*Listed entries*:
--*--

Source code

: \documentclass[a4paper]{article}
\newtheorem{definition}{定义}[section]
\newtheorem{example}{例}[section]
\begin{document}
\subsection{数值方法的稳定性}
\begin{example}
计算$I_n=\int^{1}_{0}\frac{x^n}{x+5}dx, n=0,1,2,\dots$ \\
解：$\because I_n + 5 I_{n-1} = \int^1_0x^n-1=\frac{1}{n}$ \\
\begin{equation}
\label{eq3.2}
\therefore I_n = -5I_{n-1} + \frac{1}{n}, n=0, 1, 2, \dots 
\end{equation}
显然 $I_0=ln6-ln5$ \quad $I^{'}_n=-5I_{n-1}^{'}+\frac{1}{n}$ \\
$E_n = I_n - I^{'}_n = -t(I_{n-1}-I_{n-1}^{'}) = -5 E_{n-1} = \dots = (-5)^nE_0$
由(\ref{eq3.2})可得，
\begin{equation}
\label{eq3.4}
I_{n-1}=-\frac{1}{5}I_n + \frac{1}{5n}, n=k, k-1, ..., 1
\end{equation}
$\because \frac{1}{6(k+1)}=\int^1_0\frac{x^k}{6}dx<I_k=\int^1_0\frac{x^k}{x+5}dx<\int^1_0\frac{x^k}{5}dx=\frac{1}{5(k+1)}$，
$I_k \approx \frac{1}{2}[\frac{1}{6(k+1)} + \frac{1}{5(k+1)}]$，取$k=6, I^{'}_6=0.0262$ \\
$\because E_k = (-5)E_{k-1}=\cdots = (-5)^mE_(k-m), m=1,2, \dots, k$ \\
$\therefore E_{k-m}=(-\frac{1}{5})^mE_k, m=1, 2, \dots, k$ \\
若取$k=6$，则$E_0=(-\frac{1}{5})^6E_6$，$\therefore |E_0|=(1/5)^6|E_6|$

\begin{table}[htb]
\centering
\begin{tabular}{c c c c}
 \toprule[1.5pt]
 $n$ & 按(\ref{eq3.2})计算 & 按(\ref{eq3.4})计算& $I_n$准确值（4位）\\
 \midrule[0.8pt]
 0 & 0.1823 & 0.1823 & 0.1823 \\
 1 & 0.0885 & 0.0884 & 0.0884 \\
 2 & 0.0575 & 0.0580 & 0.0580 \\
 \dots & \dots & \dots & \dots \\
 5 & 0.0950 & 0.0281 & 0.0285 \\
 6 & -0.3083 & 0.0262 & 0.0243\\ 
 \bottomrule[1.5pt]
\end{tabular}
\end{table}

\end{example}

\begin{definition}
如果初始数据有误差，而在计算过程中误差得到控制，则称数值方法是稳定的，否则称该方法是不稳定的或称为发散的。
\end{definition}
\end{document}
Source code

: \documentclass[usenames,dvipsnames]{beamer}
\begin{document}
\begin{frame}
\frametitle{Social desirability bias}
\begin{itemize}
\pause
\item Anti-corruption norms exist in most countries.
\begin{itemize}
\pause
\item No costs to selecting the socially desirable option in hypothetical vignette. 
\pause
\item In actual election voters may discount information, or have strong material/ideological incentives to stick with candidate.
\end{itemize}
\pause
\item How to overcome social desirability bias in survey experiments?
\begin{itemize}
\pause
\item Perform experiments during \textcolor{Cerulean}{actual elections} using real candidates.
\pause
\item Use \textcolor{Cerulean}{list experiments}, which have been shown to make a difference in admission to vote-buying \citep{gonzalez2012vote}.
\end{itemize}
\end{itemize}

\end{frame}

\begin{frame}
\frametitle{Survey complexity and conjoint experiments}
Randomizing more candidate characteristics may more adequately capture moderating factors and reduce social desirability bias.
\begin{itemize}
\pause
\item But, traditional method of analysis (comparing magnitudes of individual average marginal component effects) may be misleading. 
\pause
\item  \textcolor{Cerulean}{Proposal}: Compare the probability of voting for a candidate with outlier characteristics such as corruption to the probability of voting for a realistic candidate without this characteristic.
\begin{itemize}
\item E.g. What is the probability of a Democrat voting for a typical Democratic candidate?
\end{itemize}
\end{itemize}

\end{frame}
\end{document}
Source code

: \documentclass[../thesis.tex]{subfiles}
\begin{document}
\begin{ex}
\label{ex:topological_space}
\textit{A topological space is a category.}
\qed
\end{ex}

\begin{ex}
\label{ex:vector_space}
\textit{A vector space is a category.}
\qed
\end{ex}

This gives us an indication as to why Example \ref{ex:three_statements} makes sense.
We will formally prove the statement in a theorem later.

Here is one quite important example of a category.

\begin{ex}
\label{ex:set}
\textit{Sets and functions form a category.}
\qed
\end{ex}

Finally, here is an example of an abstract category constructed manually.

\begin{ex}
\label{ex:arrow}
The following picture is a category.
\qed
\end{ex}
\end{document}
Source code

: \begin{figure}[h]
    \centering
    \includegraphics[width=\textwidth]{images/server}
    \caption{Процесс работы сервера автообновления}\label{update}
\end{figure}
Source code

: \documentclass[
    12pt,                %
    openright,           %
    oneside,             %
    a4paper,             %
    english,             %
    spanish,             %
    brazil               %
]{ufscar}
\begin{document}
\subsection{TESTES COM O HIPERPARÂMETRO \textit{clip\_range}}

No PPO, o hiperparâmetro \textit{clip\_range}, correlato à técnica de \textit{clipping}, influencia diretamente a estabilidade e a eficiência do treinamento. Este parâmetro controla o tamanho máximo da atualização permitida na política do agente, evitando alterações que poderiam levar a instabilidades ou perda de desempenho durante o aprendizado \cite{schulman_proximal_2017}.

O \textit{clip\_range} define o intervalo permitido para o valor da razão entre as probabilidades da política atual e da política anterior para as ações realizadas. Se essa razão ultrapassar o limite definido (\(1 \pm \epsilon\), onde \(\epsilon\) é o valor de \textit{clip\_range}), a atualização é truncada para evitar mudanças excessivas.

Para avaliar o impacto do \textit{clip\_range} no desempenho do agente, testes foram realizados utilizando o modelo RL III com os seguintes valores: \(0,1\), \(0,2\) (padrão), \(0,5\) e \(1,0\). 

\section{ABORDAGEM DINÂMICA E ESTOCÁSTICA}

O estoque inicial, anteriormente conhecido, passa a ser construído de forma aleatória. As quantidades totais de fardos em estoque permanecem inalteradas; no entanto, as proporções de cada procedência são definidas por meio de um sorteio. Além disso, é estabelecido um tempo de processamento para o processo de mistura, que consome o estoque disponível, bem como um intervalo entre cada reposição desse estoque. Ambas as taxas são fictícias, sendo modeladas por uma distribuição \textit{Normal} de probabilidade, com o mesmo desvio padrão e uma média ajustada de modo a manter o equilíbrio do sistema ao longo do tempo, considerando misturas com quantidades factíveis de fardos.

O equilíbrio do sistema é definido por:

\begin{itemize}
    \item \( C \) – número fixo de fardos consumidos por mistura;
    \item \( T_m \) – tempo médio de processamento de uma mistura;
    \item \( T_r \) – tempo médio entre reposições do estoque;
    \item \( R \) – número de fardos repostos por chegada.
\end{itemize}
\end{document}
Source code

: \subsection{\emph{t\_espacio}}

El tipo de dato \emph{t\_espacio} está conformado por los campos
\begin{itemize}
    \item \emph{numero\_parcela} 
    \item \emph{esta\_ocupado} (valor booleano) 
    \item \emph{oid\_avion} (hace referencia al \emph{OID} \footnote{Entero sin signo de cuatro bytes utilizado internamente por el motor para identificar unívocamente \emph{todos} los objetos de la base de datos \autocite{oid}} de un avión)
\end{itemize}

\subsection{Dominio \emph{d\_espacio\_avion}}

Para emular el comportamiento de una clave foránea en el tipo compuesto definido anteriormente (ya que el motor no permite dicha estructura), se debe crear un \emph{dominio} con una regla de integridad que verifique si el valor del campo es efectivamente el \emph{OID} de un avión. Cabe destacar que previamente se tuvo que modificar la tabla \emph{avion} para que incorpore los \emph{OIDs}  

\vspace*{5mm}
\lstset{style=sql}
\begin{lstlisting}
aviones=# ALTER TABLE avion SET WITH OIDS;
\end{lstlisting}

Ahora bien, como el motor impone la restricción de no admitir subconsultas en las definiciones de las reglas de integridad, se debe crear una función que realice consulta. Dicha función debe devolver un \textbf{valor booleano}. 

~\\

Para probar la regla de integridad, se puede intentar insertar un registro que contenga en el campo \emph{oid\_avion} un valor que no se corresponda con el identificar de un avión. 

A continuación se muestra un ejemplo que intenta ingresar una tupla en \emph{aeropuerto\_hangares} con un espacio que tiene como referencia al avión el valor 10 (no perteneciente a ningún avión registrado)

--*--

*Task brief*:
Go through the entries and copy each line holding the string "corruption".

*Exercise solution*:
\item Anti-corruption norms exist in most countries.
\item  \textcolor{Cerulean}{Proposal}: Compare the probability of voting for a candidate with outlier characteristics such as corruption to the probability of voting for a realistic candidate without this characteristic.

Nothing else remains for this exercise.